Gelelim kitabın dikkatimi çeken özellikleri :
Yazar kitabı üç kahraman/karakter üzerine kurgulamaya çalışmış. Mertcan, Atakan ve Hülya. Fakat karakterler yeteri kadar işlenmemiş, kitabın tamamında yer yer aktif olsalarda karakterler pasit kalmış. Yazar kitaba roman diyebilmek için Çanakkale öykülerini birleştirebilmek için karakterler oluşturmaya çalışmış. Şunu demeye çalışıyorum. Kabaca bir çocuk romanında yer verilen kişi, eğer kitap okunup bittikten sonra yürüyüp kitabın içinden çıkıp okuyucunun zihninde bir süre dolaşıyorsa tavır ve davranışları ile okuyunun zihninde yer ediyorsa o kişi karakter olmuş demektir.
Dünya çocuk edebiyatı "macera" diye nitelendirdiğimiz türdeki kitapların hemen hemen tamamında üç karakter kullanılıyor. ikisi erkek biri kız Yazar çeviri çocuk kitaplarından karakter oluşturma konusunda esinlenmiş.
Gelelim Afacanların zaman yolcuğu yapma konusunda. bu yönüyle kitap bilim kurgu niteliği taşıyor gibi. gibi diyorum çünkü bilim kurgu kitapları kendi gerçekliğinde/kurmacasında zaman yolculuğunun nedenlerini/olabilirliğini açıklar.
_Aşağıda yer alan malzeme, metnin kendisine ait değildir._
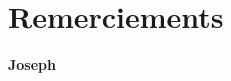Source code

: \clearpage
\section*{Remerciements}
\label{sec:remerciements}


\vspace{0.5cm}



\vspace{0.5cm}

\vspace{0.5cm}


\vspace{0.5cm}


\newpage
\thispagestyle{empty}
\strut
\markboth{}{}
\newpage

\vspace{0.5cm}


\vspace{0.5cm}


\vspace{0.5cm}

\vspace{3cm}
\noindent
\textbf{Joseph} 

\newpage
\thispagestyle{empty}
\strut
\markboth{}{}
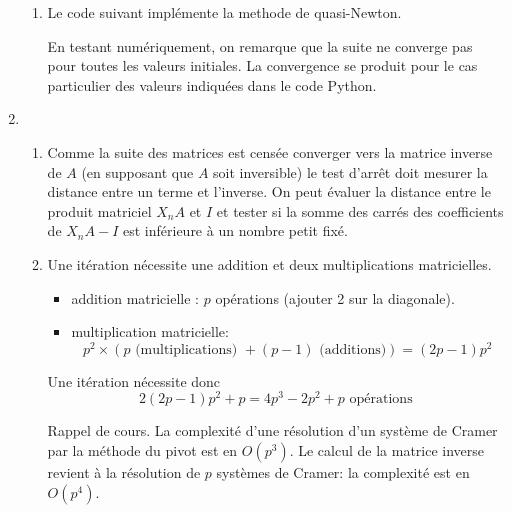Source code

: \begin{enumerate}
\begin{enumerate}
  \item Le code suivant implémente la methode de quasi-Newton. 

En testant numériquement, on remarque que la suite ne converge pas pour toutes les valeurs initiales. La convergence se produit pour le cas particulier des valeurs indiquées dans le code Python.
\end{enumerate}

  \item
\begin{enumerate}
  \item Comme la suite des matrices est censée converger vers la matrice inverse de $A$ (en supposant que $A$ soit inversible) le test d'arrêt doit mesurer la distance entre un terme et l'inverse. On peut évaluer la distance entre le produit matriciel $X_nA$ et $I$ et tester si la somme des carrés des coefficients de $X_nA -I$ est inférieure à un nombre petit fixé.
  
  \item Une itération nécessite une addition et deux multiplications matricielles.
\begin{itemize}
  \item addition matricielle : $p$ opérations (ajouter 2 sur la diagonale).
  \item multiplication matricielle:
\begin{displaymath}
p^2\times \left( p\text{ (multiplications) } + (p-1)\text{ (additions)}\right)  = (2p-1)p^2  
\end{displaymath}
\end{itemize}
Une itération nécessite donc 
\begin{displaymath}
  2(2p-1)p^2 + p = 4 p^3 -2p^2 +p \text{ opérations}
\end{displaymath}

Rappel de cours.\newline
La complexité d'une résolution d'un système de Cramer par la méthode du pivot est en $O(p^3)$. Le calcul de la matrice inverse revient à la résolution de $p$ systèmes de Cramer: la complexité est en $O(p^4)$.
\end{enumerate}

\end{enumerate}

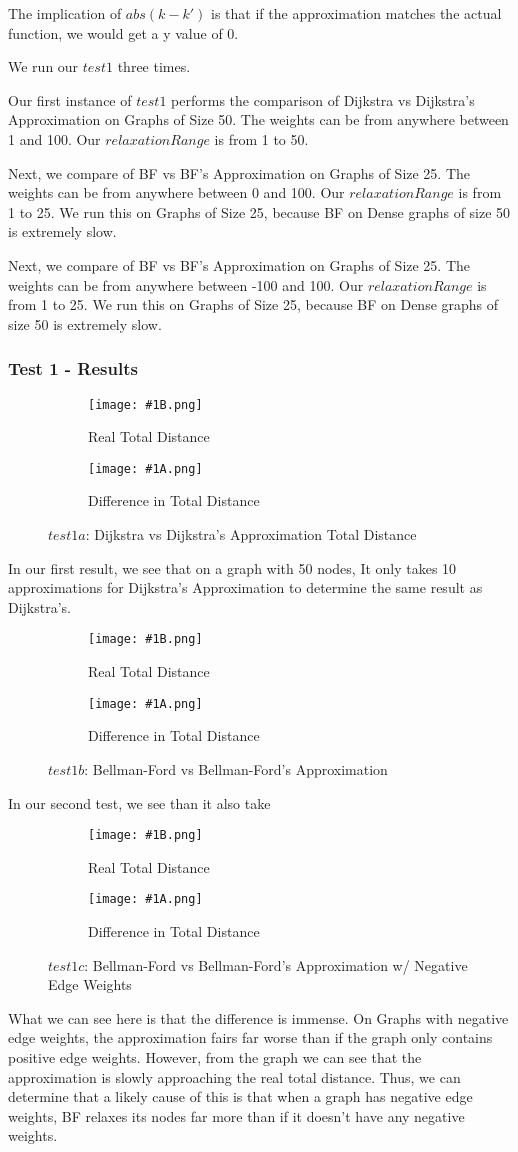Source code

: \documentclass{article}
\newcommand{\expOneTestOneFigure}[2]
{
    \begin{figure}[ht!]
        \begin{subfigure}[t]{.48\textwidth}
            \centering
            \texttt{[image: \#1B.png]}
            \caption{Real Total Distance}
        \end{subfigure}\hfill
        \begin{subfigure}[t]{.48\textwidth}
            \centering
            \texttt{[image: \#1A.png]}
            \caption{Difference in Total Distance}
        \end{subfigure}
    \caption{#2}
    \end{figure}
}
\begin{document}
The implication of $abs(k - k')$ is that if the approximation matches the actual function, we would get a y value of 0.

We run our $test1$ three times.

Our first instance of $test1$ performs the comparison of Dijkstra vs Dijkstra's Approximation on Graphs of Size 50. The weights can be from anywhere between 1 and 100. Our $relaxationRange$ is from 1 to 50.

Next, we compare of BF vs BF's Approximation on Graphs of Size 25. The weights can be from anywhere between 0 and 100. Our $relaxationRange$ is from 1 to 25. We run this on Graphs of Size 25, because BF on Dense graphs of size 50 is extremely slow.

Next, we compare of BF vs BF's Approximation on Graphs of Size 25. The weights can be from anywhere between -100 and 100. Our $relaxationRange$ is from 1 to 25. We run this on Graphs of Size 25, because BF on Dense graphs of size 50 is extremely slow.

\subsubsection{Test 1 - Results}

\FloatBarrier{}
\expOneTestOneFigure{images/part1/exp1_1a}{$test1a$: Dijkstra vs Dijkstra's Approximation Total Distance}
\FloatBarrier{}

In our first result, we see that on a graph with 50 nodes, It only takes 10 approximations for Dijkstra's Approximation to determine the same result as Dijkstra's.

\FloatBarrier{}
\expOneTestOneFigure{images/part1/exp1_1b}{$test1b$: Bellman-Ford vs Bellman-Ford's Approximation}
\FloatBarrier{}

In our second test, we see than it also take

\FloatBarrier{}
\expOneTestOneFigure{images/part1/exp1_1c}{$test1c$: Bellman-Ford vs Bellman-Ford's Approximation w/ Negative Edge Weights}
\FloatBarrier{}

What we can see here is that the difference is immense. On Graphs with negative edge weights, the approximation fairs far worse than if the graph only contains positive edge weights. However, from the graph we can see that the approximation is slowly approaching the real total distance. 
Thus, we can determine that a likely cause of this is that when a graph has negative edge weights, BF relaxes its nodes far more than if it doesn't have any negative weights.
\end{document}
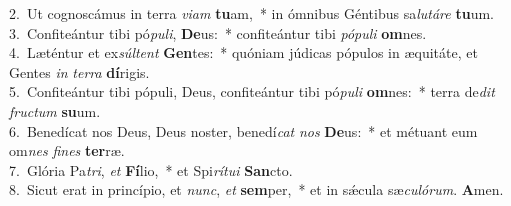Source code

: {2.~}Ut cognoscámus in terra \textit{vi}\textit{am} \textbf{tu}am,~* in ómnibus Géntibus sa\textit{lu}\textit{tá}\textit{re} \textbf{tu}um.\\
{3.~}Confiteántur tibi pó\textit{pu}\textit{li}, \textbf{De}us:~* confiteántur tibi \textit{pó}\textit{pu}\textit{li} \textbf{om}nes.\\
{4.~}Læténtur et ex\textit{súl}\textit{tent} \textbf{Gen}tes:~* quóniam júdicas pópulos in æquitáte, et Gentes \textit{in} \textit{ter}\textit{ra} \textbf{dí}rigis.\\
{5.~}Confiteántur tibi pópuli, Deus, confiteántur tibi pó\textit{pu}\textit{li} \textbf{om}nes:~* terra de\textit{dit} \textit{fru}\textit{ctum} \textbf{su}um.\\
{6.~}Benedícat nos Deus, Deus noster, benedí\textit{cat} \textit{nos} \textbf{De}us:~* et métuant eum om\textit{nes} \textit{fi}\textit{nes} \textbf{ter}ræ.\\
{7.~}Glória Pa\textit{tri}, \textit{et} \textbf{Fí}lio,~* et Spi\textit{rí}\textit{tu}\textit{i} \textbf{San}cto.\\
{8.~}Sicut erat in princípio, et \textit{nunc}, \textit{et} \textbf{sem}per,~* et in sǽcula sæ\textit{cu}\textit{ló}\textit{rum}. \textbf{A}men.\\
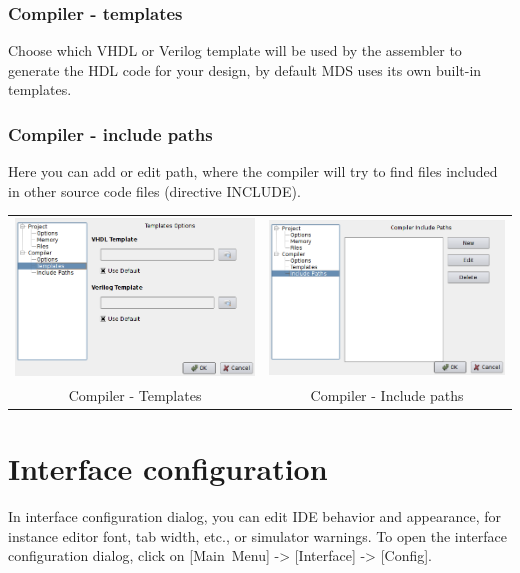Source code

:         \subsubsection{Compiler - templates}
            Choose which VHDL or Verilog template will be used by the assembler to generate the HDL code for your
            design, by default MDS uses its own built-in templates.

        \subsubsection{Compiler - include paths}
            Here you can add or edit path, where the compiler will try to find files included in other source code files
            (directive INCLUDE).

        \begin{table}[h!]
            \begin{tabular}{cc}
                \includegraphics[width=.5\textwidth]{img/config5.png}
                    &
                \includegraphics[width=.5\textwidth]{img/config6.png}
                    \\
                Compiler - Templates & Compiler - Include paths
            \end{tabular}
            \end{table}

\section{Interface configuration}
    In interface configuration dialog, you can edit IDE behavior and appearance, for instance editor font, tab width,
    etc., or simulator warnings. To open the interface configuration dialog, click on [Main~Menu] -> [Interface] ->
    [Config].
Buna yazar başvurmamış/vuramamış. Hülya'nın ninesinden aldığı pusula ile topun namusu arasında bir ilişki kurulmuş soru şu Neden iki araç pusula ve top bir aya geldiğinde sinyal çalışıyor/Neden zaman yolculuğu yapabiliyor Afacanlar.
Örnek verecek olursak Jules Verne kitaplarını yazdığı dönemde "uçarı" olabilecek bilim kurgu unsurları kullanır, ama tüm kitaplarında bu bilim kurgu mantığını ve kitabın kurmaca gerçekliğini sağlıklı zemine oturtur. Yusuf Dursun Çanakkale kitabında bu zemini kuramamış, kitaba ancak bilim kurgu gibi diyebilirim.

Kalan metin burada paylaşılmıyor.